Material for this exercise —
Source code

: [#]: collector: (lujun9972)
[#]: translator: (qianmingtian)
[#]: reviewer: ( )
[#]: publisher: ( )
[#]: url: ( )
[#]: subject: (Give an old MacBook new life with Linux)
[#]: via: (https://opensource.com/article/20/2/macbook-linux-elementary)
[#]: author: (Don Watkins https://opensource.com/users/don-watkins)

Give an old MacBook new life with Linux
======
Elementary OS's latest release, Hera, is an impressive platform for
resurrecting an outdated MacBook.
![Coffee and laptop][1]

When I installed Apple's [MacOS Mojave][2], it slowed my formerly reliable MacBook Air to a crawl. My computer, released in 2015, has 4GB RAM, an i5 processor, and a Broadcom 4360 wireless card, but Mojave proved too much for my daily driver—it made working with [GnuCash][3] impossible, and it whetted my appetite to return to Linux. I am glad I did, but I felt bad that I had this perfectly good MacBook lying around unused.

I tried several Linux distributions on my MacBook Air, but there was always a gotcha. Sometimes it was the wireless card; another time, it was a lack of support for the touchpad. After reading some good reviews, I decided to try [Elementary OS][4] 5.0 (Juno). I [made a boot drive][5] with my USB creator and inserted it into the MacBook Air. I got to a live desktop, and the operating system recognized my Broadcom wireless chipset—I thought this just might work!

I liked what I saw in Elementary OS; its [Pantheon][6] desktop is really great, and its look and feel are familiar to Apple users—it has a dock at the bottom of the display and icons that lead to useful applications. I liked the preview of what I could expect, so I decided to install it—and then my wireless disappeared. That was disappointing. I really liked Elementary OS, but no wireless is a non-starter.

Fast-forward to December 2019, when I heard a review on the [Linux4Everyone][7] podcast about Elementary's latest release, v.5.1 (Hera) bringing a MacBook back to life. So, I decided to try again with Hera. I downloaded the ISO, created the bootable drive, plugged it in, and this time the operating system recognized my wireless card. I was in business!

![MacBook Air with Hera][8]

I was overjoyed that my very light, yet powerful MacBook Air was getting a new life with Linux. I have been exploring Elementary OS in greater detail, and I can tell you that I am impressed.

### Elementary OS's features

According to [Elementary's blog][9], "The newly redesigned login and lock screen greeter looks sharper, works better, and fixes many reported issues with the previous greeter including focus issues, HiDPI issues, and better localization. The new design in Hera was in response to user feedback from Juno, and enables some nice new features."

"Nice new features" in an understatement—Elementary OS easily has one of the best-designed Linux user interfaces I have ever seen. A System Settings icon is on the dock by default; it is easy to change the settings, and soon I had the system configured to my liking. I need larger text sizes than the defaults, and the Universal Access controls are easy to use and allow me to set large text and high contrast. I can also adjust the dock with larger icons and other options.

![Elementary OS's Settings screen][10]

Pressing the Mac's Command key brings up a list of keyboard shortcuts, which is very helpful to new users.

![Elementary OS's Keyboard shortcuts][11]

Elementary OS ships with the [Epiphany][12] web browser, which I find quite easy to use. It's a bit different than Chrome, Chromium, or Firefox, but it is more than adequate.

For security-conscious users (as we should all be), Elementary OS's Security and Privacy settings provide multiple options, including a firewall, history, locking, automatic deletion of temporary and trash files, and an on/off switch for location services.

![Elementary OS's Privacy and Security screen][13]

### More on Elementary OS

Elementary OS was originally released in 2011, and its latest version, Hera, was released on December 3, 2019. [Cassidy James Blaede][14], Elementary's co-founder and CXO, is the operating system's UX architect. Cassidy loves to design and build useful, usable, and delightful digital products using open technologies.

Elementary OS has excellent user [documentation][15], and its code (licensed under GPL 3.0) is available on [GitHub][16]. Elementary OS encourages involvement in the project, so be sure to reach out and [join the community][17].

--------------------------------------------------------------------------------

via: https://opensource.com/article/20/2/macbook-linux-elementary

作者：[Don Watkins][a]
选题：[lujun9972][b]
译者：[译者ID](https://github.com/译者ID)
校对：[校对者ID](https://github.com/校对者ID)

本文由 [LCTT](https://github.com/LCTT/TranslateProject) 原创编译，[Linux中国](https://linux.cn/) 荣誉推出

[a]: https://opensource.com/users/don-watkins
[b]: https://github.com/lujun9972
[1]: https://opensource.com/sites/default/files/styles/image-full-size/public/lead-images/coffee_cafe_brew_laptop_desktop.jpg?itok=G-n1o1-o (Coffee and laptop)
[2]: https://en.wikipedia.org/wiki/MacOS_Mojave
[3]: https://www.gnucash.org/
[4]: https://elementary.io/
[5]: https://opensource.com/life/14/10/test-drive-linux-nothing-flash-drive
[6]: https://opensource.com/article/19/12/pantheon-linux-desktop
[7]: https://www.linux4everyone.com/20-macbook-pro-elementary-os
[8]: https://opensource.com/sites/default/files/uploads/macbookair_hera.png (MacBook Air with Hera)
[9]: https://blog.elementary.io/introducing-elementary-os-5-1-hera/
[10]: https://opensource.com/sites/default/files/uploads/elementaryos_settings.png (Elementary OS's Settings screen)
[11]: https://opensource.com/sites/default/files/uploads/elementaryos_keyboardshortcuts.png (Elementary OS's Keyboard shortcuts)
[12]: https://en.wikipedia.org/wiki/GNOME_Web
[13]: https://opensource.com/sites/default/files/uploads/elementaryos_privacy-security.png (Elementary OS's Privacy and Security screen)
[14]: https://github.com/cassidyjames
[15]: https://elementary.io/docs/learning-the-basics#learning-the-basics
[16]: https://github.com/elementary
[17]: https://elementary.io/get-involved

Work to be completed —
Return an exact copy of the listing above, complete in every line.

Written answer —
Source code

: [#]: collector: (lujun9972)
[#]: translator: (qianmingtian)
[#]: reviewer: ( )
[#]: publisher: ( )
[#]: url: ( )
[#]: subject: (Give an old MacBook new life with Linux)
[#]: via: (https://opensource.com/article/20/2/macbook-linux-elementary)
[#]: author: (Don Watkins https://opensource.com/users/don-watkins)

Give an old MacBook new life with Linux
======
Elementary OS's latest release, Hera, is an impressive platform for
resurrecting an outdated MacBook.
![Coffee and laptop][1]

When I installed Apple's [MacOS Mojave][2], it slowed my formerly reliable MacBook Air to a crawl. My computer, released in 2015, has 4GB RAM, an i5 processor, and a Broadcom 4360 wireless card, but Mojave proved too much for my daily driver—it made working with [GnuCash][3] impossible, and it whetted my appetite to return to Linux. I am glad I did, but I felt bad that I had this perfectly good MacBook lying around unused.

I tried several Linux distributions on my MacBook Air, but there was always a gotcha. Sometimes it was the wireless card; another time, it was a lack of support for the touchpad. After reading some good reviews, I decided to try [Elementary OS][4] 5.0 (Juno). I [made a boot drive][5] with my USB creator and inserted it into the MacBook Air. I got to a live desktop, and the operating system recognized my Broadcom wireless chipset—I thought this just might work!

I liked what I saw in Elementary OS; its [Pantheon][6] desktop is really great, and its look and feel are familiar to Apple users—it has a dock at the bottom of the display and icons that lead to useful applications. I liked the preview of what I could expect, so I decided to install it—and then my wireless disappeared. That was disappointing. I really liked Elementary OS, but no wireless is a non-starter.

Fast-forward to December 2019, when I heard a review on the [Linux4Everyone][7] podcast about Elementary's latest release, v.5.1 (Hera) bringing a MacBook back to life. So, I decided to try again with Hera. I downloaded the ISO, created the bootable drive, plugged it in, and this time the operating system recognized my wireless card. I was in business!

![MacBook Air with Hera][8]

I was overjoyed that my very light, yet powerful MacBook Air was getting a new life with Linux. I have been exploring Elementary OS in greater detail, and I can tell you that I am impressed.

### Elementary OS's features

According to [Elementary's blog][9], "The newly redesigned login and lock screen greeter looks sharper, works better, and fixes many reported issues with the previous greeter including focus issues, HiDPI issues, and better localization. The new design in Hera was in response to user feedback from Juno, and enables some nice new features."

"Nice new features" in an understatement—Elementary OS easily has one of the best-designed Linux user interfaces I have ever seen. A System Settings icon is on the dock by default; it is easy to change the settings, and soon I had the system configured to my liking. I need larger text sizes than the defaults, and the Universal Access controls are easy to use and allow me to set large text and high contrast. I can also adjust the dock with larger icons and other options.

![Elementary OS's Settings screen][10]

Pressing the Mac's Command key brings up a list of keyboard shortcuts, which is very helpful to new users.

![Elementary OS's Keyboard shortcuts][11]

Elementary OS ships with the [Epiphany][12] web browser, which I find quite easy to use. It's a bit different than Chrome, Chromium, or Firefox, but it is more than adequate.

For security-conscious users (as we should all be), Elementary OS's Security and Privacy settings provide multiple options, including a firewall, history, locking, automatic deletion of temporary and trash files, and an on/off switch for location services.

![Elementary OS's Privacy and Security screen][13]

### More on Elementary OS

Elementary OS was originally released in 2011, and its latest version, Hera, was released on December 3, 2019. [Cassidy James Blaede][14], Elementary's co-founder and CXO, is the operating system's UX architect. Cassidy loves to design and build useful, usable, and delightful digital products using open technologies.

Elementary OS has excellent user [documentation][15], and its code (licensed under GPL 3.0) is available on [GitHub][16]. Elementary OS encourages involvement in the project, so be sure to reach out and [join the community][17].

--------------------------------------------------------------------------------

via: https://opensource.com/article/20/2/macbook-linux-elementary

作者：[Don Watkins][a]
选题：[lujun9972][b]
译者：[译者ID](https://github.com/译者ID)
校对：[校对者ID](https://github.com/校对者ID)

本文由 [LCTT](https://github.com/LCTT/TranslateProject) 原创编译，[Linux中国](https://linux.cn/) 荣誉推出

[a]: https://opensource.com/users/don-watkins
[b]: https://github.com/lujun9972
[1]: https://opensource.com/sites/default/files/styles/image-full-size/public/lead-images/coffee_cafe_brew_laptop_desktop.jpg?itok=G-n1o1-o (Coffee and laptop)
[2]: https://en.wikipedia.org/wiki/MacOS_Mojave
[3]: https://www.gnucash.org/
[4]: https://elementary.io/
[5]: https://opensource.com/life/14/10/test-drive-linux-nothing-flash-drive
[6]: https://opensource.com/article/19/12/pantheon-linux-desktop
[7]: https://www.linux4everyone.com/20-macbook-pro-elementary-os
[8]: https://opensource.com/sites/default/files/uploads/macbookair_hera.png (MacBook Air with Hera)
[9]: https://blog.elementary.io/introducing-elementary-os-5-1-hera/
[10]: https://opensource.com/sites/default/files/uploads/elementaryos_settings.png (Elementary OS's Settings screen)
[11]: https://opensource.com/sites/default/files/uploads/elementaryos_keyboardshortcuts.png (Elementary OS's Keyboard shortcuts)
[12]: https://en.wikipedia.org/wiki/GNOME_Web
[13]: https://opensource.com/sites/default/files/uploads/elementaryos_privacy-security.png (Elementary OS's Privacy and Security screen)
[14]: https://github.com/cassidyjames
[15]: https://elementary.io/docs/learning-the-basics#learning-the-basics
[16]: https://github.com/elementary
[17]: https://elementary.io/get-involved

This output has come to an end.